ABDULLAH b. CAHŞ

عبد الله بن جحش

Ebû Muhammed Abdullah b. Cahş b. Riâb b. Ya‘mer el-Esedî (ö. 3/624)

Hz. Peygamber’in halasının oğlu ve ilk seriyye kumandanı.

Hz. Peygamber Dârülerkam’a sığınmadan önce, iki erkek kardeşiyle birlikte müslüman oldu. Habeşistan’a yapılan hicretlerin ikisine de katıldı; dönüşte Mekke’de bir müddet kaldıktan sonra ailesiyle birlikte Medine’ye hicret etti. Resûlullah onunla Âsım b. Sâbit arasında kardeşlik bağı (muâhât*) kurdu.

Hz. Peygamber, hicretin on yedinci ayında Nahle’ye gönderdiği seriyyeye Abdullah’ı kumandan tayin etti ve kendisine iki gün sonra açılmak üzere bir de mektup verdi. Mektupta, Nahle’ye gidip Kureyş’i gözetlemesi ve edindiği bilgileri Medine’ye ulaştırması emrediliyordu. Seriyye Nahle’ye varıp Mekkeliler’e ait bir ticaret kervanı ile karşılaşınca, müslümanlar kervanı ele geçirmeye karar verdiler; içlerinden biri de kervanbaşı Amr b. Hadramî’yi öldürdü. Bu arada iki kişi esir edildi; kervan da ganimet olarak ele geçirildi. Abdullah, ganimetlerin taksimini bildiren âyetin henüz gelmemiş olmasına rağmen, beşte birinin Hz. Peygamber’e ayrılmasını emretti. Daha sonra nâzil olan âyet de (bk. el-Enfâl 8/41) aynı hükmü getirdi. İslâm tarihinde ilk defa düşman kanı dökülen, esir ve ganimet alınan bu seriyye, aynı zamanda Batn-ı Nahle seferi diye de anılmıştır.

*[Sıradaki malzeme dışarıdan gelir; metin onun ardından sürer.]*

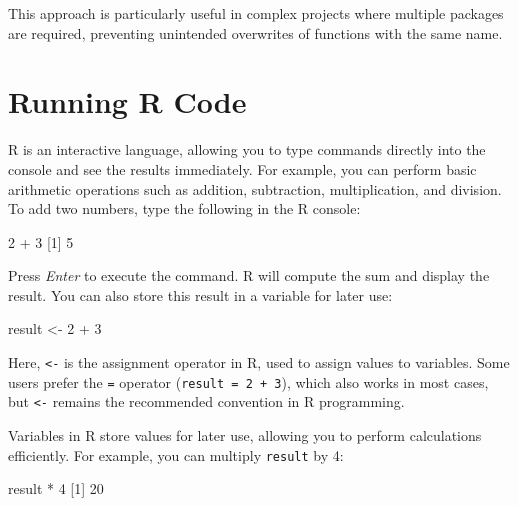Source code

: \documentclass[
  11pt,
]{book}
\makeatletter
\newenvironment{Shaded}{}{}
\newcommand{\DecValTok}[1]{#1}
\newcommand{\NormalTok}[1]{#1}
\newcommand{\OtherTok}[1]{\textcolor[rgb]{0.39,0.39,0.39}{#1}}
\newcommand{\SpecialCharTok}[1]{\textcolor[rgb]{0.39,0.39,0.39}{#1}}
\newenvironment{kframe}{%
\medskip{}
\setlength{\fboxsep}{.8em}
 \def\at@end@of@kframe{}%
 \ifinner\ifhmode%
  \def\at@end@of@kframe{\end{minipage}}%
  \begin{minipage}{\columnwidth}%
 \fi\fi%
 \def\FrameCommand##1{\hskip\@totalleftmargin \hskip-\fboxsep
 \colorbox{shadecolor}{##1}\hskip-\fboxsep
     \hskip-\linewidth \hskip-\@totalleftmargin \hskip\columnwidth}%
 \MakeFramed {\advance\hsize-\width
   \@totalleftmargin\z@ \linewidth\hsize
   \@setminipage}}%
 {\par\unskip\endMakeFramed%
 \at@end@of@kframe}
\renewenvironment{Shaded}{\begin{kframe}}{\end{kframe}}
\theoremstyle{definition}
\theoremstyle{definition}
\theoremstyle{definition}
\theoremstyle{definition}
\theoremstyle{remark}
\makeatother
\begin{document}
This approach is particularly useful in complex projects where multiple packages are required, preventing unintended overwrites of functions with the same name.

\section{Running R Code}\label{running-r-code}

R is an interactive language, allowing you to type commands directly into the console and see the results immediately. For example, you can perform basic arithmetic operations such as addition, subtraction, multiplication, and division. To add two numbers, type the following in the R console:

\begin{Shaded}
\begin{Highlighting}[]
\DecValTok{2} \SpecialCharTok{+} \DecValTok{3}
\NormalTok{   [}\DecValTok{1}\NormalTok{] }\DecValTok{5}
\end{Highlighting}
\end{Shaded}

Press \emph{Enter} to execute the command. R will compute the sum and display the result. You can also store this result in a variable for later use:

\begin{Shaded}
\begin{Highlighting}[]
\NormalTok{result }\OtherTok{\textless{}{-}} \DecValTok{2} \SpecialCharTok{+} \DecValTok{3}
\end{Highlighting}
\end{Shaded}

Here, \texttt{\textless{}-} is the assignment operator in R, used to assign values to variables. Some users prefer the \texttt{=} operator (\texttt{result\ =\ 2\ +\ 3}), which also works in most cases, but \texttt{\textless{}-} remains the recommended convention in R programming.

Variables in R store values for later use, allowing you to perform calculations efficiently. For example, you can multiply \texttt{result} by 4:

\begin{Shaded}
\begin{Highlighting}[]
\NormalTok{result }\SpecialCharTok{*} \DecValTok{4}
\NormalTok{   [}\DecValTok{1}\NormalTok{] }\DecValTok{20}
\end{Highlighting}
\end{Shaded}
\end{document}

Bu sefer haram aylar*dan biri olan recebde meydana geldiği için müşrikler Hz. Peygamber’in haram ayda savaşı helâl saydığını ve ganimet aldığını etrafa yaydılar. Resûlullah Abdullah’a böyle bir emir vermemiş olduğu için olanları tasvip etmediği gibi, kendisine ayrılan ganimet hissesini de almadı. Ancak, insanları Allah yolundan alıkoymanın, küfürde ısrar etmenin, Mescid-i Harâm’ın ziyaretine engel olmanın ve sakinlerini oradan çıkarmanın haram ayda savaşmaktan çok daha büyük günah olduğunu bildiren âyet (bk. el-Bakara 2/217) nâzil olunca, seriyyeye katılanların haklılığı anlaşıldı.

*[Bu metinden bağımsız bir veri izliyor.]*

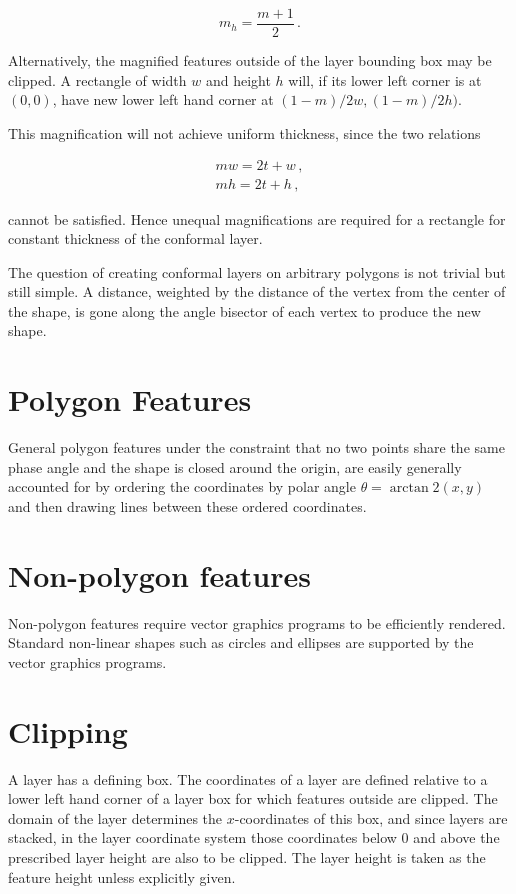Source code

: \documentclass{article}
\begin{document}
$$m_h = \frac{m+1}{2} \,. $$

Alternatively, the magnified features outside of the layer bounding box may be clipped. A rectangle of width $w$ and height $h$ will, if its lower left corner is at $(0,0)$, have new lower left hand corner at $(1-m)/2 w, (1-m)/2 h)$.

This magnification will not achieve uniform thickness, since the two relations

\begin{align*}
    mw = 2t + w \,,\\
    mh = 2t + h \,,
\end{align*}

cannot be satisfied. Hence unequal magnifications are required for a rectangle for constant thickness of the conformal layer. 

The question of creating conformal layers on arbitrary polygons is not trivial but still simple. A distance, weighted by the distance of the vertex from the center of the shape, is gone along the angle bisector of each vertex to produce the new shape.

\section{Polygon Features}
General polygon features under the constraint that no two points share the same phase angle and the shape is closed around the origin, are easily generally accounted for by ordering the coordinates by polar angle $\theta = \arctan2(x,y)$ and then drawing lines between these ordered coordinates.

\section{Non-polygon features}
Non-polygon features require vector graphics programs to be efficiently rendered. Standard non-linear shapes such as circles and ellipses are supported by the vector graphics programs. 

\section{Clipping}
A layer has a defining box. The coordinates of a layer are defined relative to a lower left hand corner of a layer box for which features outside are clipped. The domain of the layer determines the $x$-coordinates of this box, and since layers are stacked, in the layer coordinate system those coordinates below 0 and above the prescribed layer height are also to be clipped. The layer height is taken as the feature height unless explicitly given.
\end{document}
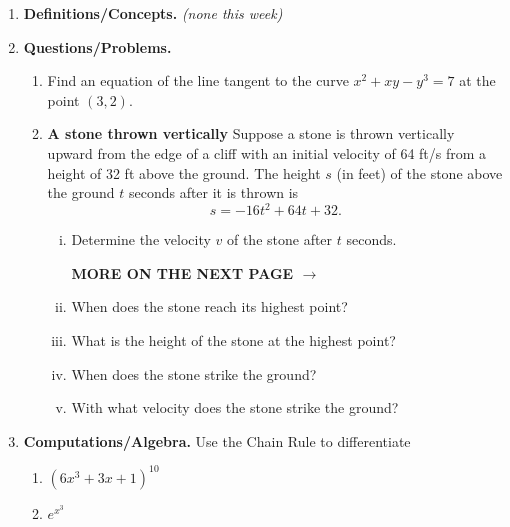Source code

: \documentclass[11pt,letterpaper]{article}
\begin{document}
\begin{enumerate}
\item  \textbf{Definitions/Concepts.} \emph{(none this week)}

\item \textbf{Questions/Problems.} 
	\begin{enumerate}
	\item Find an equation of the line tangent to the curve $x^2+xy-y^3=7$ at the point $(3,2)$.	

	\vspace{15pc}
	\item {\bf A stone thrown vertically}  Suppose a stone is thrown vertically upward from the edge of a cliff with an initial velocity of 64 ft/s from a height of 32 ft above the ground.  The height $s$ (in feet) of the stone above the ground $t$ seconds after it is thrown is 
	\[s=-16t^2+64t+32.\]
		\begin{enumerate}[(i)]
		\item Determine the velocity $v$ of the stone after $t$ seconds.

\vfill
\hfill {\bf\Large MORE ON THE NEXT PAGE $\to$}

\newpage		
		
		\item When does the stone reach its highest point?
		
		\vspace{10pc}
		\item What is the height of the stone at the highest point?
		
		\vspace{5pc}
		\item When does the stone strike the ground?
		
		\vspace{5pc}
		\item With what velocity does the stone strike the ground?
		
		\vspace{5pc}
		\end{enumerate}
	\end{enumerate}	

\vspace{1pc}
\item \textbf{Computations/Algebra.} Use the Chain Rule to differentiate 
	\begin{enumerate}
	\item $(6x^3+3x+1)^{10}$
	
	\vspace{10pc}
	\item $e^{x^3}$
	\end{enumerate}

\end{enumerate}

\end{document}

Abdullah, Bedir ve Uhud savaşlarına katıldı. Uhud Savaşı’nda kahramanca çarpıştıktan sonra kırk yaşlarında iken şehid oldu. Düşman askerleri tarafından


burnu ve kulakları kesilen naaşı, dayısı Hamza’nınkiyle birlikte aynı kabre defnedildi. Ahmed b. Hanbel, Abdullah b. Cahş’dan rivayet edilen iki hadisi, Müsned’inin iki ayrı yerinde (V, 139, 350) mükerreren zikretmiştir.

BİBLİYOGRAFYA:

İbn İshâk, es-Sîre (nşr. Muhammed Hamîdullah), Rabat 1967 1 Konya 1401/1981, s. 124, 156, 209, 241, 244; Vâkıdî, Kitâbü’l-Megaa zî (nşr. M. Jones), London 1965-66 1Beyrut, ts. (Âlemü’l-Kütüb), I, 13-19, 154, 274, 291, 300; İbn Hişâm, es-Sîre (nşr. Mustafa es-Sekka v.dğr.), Kahire 1375/1955, I, 257, 324; II, 470, 601-605, 679; III, 122; İbn Sa‘d, et-Tabakatü’l-kübrâ (nşr. İhsan Abbas), Beyrut 1388/1968, III, 89-91; Müsned, V, 139, 350; İbn Abdülber, el-İstî‘âb (el-İsâbe içinde), Kahire 1328, II, 272 -275; İbnü’l-Esîr, Üsdü’l-gabe (nşr. Muhammed İbrâhim el-Bennâ v.dğr.), Kahire 1390-93/1970 -73, III, 194; İbn Hacer, el-İsâbe, Kahire 1328, II, 286-287; W. M. Watt, “Abd Allah b. Djahsh”, EI² (İng.), I, 44.